#TalkingCOVIDWithDrGrant: COVID-19 Cases Drop, But Is It The End Of The Outbreak In Zimbabwe?

Dr Grant Marewanhema

ZIMBABWE reported the first cases of COVID-19 in March 2020, and unfortunately a fatality was reported early then, which saw many in the country getting scared. Projections from elsewhere had predicted an exponential, uncontrollable spread of SARS-CoV-2 in Sub-Saharan Africa, which would see the continent being overwhelmed with cases and deaths. Fortunately, several months into the pandemic, most of Africa has done well, witnessing an impressive picture where most infected individuals at worst developed mild symptoms, otherwise in most cases they remained asymptomatic.

By Dr Grant Murewanhema

The course of the outbreak was quite insidious in Zimbabwe from March to June; however, there were sharp increases in reported cases towards the end of July, and in early August. Since then the numbers of daily confirmed cases have considerably come down, and the number of hospitalised cases have also significantly dropped, as well as community deaths. Recently, only 1 case was confirmed over a period of 24 hours, out of hundreds of tests, with a positivity way below one percent. Currently, the cumulative number of cases stands at 8110, with 7643 recoveries and 231 deaths, leaving the country with 206 active cases.

The pertinent question at the moment is whether the outbreak is over in Zimbabwe now, or we have an untrue picture. This unfortunately, is not a straightforward question so to speak. Indeed, the daily numbers of positive cases are low, widespread community transmission seems to have ceased, there is no real clustering of cases, and most new cases seem to be quite sporadic, though over 90% of recent positive cases have been reported among local rather than returning residents.

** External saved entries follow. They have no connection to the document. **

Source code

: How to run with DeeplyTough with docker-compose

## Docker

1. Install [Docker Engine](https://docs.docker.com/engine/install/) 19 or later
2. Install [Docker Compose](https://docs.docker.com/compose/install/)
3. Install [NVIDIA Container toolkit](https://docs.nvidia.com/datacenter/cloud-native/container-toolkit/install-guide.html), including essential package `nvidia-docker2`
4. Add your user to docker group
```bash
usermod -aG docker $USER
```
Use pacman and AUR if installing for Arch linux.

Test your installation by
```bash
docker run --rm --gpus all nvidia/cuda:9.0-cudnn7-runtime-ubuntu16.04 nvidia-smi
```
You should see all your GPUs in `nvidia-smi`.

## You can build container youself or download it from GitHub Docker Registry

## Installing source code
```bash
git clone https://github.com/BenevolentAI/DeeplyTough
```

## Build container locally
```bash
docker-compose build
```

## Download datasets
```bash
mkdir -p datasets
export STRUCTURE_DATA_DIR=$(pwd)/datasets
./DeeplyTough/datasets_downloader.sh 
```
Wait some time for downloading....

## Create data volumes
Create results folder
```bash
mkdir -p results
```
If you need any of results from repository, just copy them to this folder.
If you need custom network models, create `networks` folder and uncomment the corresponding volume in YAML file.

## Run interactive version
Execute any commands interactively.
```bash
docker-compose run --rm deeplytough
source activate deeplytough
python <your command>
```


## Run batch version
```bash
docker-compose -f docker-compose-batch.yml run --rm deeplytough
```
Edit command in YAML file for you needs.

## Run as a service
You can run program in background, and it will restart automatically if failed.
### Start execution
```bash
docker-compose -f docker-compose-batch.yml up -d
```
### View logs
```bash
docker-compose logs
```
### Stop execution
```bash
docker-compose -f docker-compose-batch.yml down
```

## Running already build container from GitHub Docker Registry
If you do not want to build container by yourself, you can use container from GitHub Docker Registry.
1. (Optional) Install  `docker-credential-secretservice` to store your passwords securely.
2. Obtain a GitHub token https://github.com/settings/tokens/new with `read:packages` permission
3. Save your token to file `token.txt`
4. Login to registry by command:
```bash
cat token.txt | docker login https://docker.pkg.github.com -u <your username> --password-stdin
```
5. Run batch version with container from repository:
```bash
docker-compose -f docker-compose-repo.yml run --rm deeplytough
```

Debate hovers around the strength of the surveillance system, including surveillance for Severe Acute Respiratory Infections (SARIs) and Influenza-like Illnesses (ILIs). Surveillance is the cornerstone of infectious diseases outbreaks control, and a weak surveillance system may portray a false picture, with resultant inappropriate public health measures.”

The testing strategy remains unclear to many, several months into the pandemic. Who are we targeting for testing in Zimbabwe? Are we targeting the right population? Testing the wrong population might yield a false picture. Initially testing was more directed towards returning residents, which made more sense then, considering that most cases were imported. However, at the stage when we reached community transmission, more efforts should have been directed at testing symptomatic people, contacts of confirmed cases and active case finding in society.

Test, treat and isolate has been the mainstay of COVID-19 control. Without testing, you can’t treat and isolate, and community transmission continues unchecked and unabated.

The clinical situation on the ground reflects minimal symptomatic cases of COVID-19, and hospital admissions have also markedly reduced. However, from the outset, the majority of cases, at least over 80-85% were asymptomatic and never required admission/treatment. At this point we then need to remind ourselves why we need to test for a disease that seems way less dangerous in this part of the world than in America, UK, Asia and Europe.

The elderly, diabetic and hypertensives and those with other comorbidities remain at substantial risk of fatal COVID-19 if they contract it, and it this segment of the population that we need to continue protecting. Whilst the vibrant youth may be able to cope well the disease, the mentioned vulnerable groups above may not stand it, and the youthful may thus act as vectors of infection to the next vulnerable persons.

So, the picture on the ground seems to agree with the low numbers of cases being detected, despite an unclear testing strategy, constrained testing capacity and weak active case finding. However, the situation calls for all us to strongly guard against complacency, thinking about those countries that are already experiencing second waves. Most sections of the population have started relaxing, moving around without face-masks, and are slowly forgetting about proper frequent hand hygiene. Physical distancing has become literally forgotten in many public spaces. It is this complacency that will lead us to a second wave of COVID-19, and who knows, the next time it may be so unforgiving.

We therefore need to continue reminding ourselves that despite the apparent control in Zimbabwe, we still have a mammoth task of restoring normalcy to several aspects of life in the country, including resuscitating the economy, restoring normal healthcare services, social services and primary, secondary and tertiary education. We therefore need to continue reminding ourselves and beloved ones the need for continued vigilance at all times until such a time when we are fully convinced that we have controlled the outbreak.